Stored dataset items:
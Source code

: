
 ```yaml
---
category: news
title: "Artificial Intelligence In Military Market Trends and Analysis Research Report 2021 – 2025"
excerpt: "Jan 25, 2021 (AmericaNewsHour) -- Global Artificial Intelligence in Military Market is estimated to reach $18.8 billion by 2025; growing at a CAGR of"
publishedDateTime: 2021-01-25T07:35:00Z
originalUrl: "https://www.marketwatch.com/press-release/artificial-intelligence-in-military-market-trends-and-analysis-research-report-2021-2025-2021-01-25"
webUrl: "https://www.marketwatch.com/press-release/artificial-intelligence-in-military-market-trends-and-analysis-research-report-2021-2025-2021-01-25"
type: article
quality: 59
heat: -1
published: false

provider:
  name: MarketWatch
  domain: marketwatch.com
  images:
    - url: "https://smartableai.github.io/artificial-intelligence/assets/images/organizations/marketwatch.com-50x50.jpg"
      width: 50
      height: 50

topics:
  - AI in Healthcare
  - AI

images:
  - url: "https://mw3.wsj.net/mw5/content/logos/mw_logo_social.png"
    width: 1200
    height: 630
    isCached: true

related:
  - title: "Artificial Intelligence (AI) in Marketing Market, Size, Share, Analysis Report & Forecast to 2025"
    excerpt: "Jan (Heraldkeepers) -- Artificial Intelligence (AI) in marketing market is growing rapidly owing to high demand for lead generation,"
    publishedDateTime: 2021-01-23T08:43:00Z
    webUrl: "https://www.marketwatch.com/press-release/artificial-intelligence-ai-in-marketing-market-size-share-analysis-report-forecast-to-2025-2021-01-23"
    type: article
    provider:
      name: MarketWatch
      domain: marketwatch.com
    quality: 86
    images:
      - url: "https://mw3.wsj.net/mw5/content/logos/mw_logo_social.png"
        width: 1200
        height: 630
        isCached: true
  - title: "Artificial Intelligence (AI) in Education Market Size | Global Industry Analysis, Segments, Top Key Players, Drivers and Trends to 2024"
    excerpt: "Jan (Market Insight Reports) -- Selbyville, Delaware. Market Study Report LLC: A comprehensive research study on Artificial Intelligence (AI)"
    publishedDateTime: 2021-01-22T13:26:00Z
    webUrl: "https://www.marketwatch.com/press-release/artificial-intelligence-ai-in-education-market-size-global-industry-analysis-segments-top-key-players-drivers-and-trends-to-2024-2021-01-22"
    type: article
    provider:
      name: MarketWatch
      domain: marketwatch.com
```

=== Task brief ===
In the records above, how many lines hold the string "title"? Reply with only the number.

=== Expected answer ===
3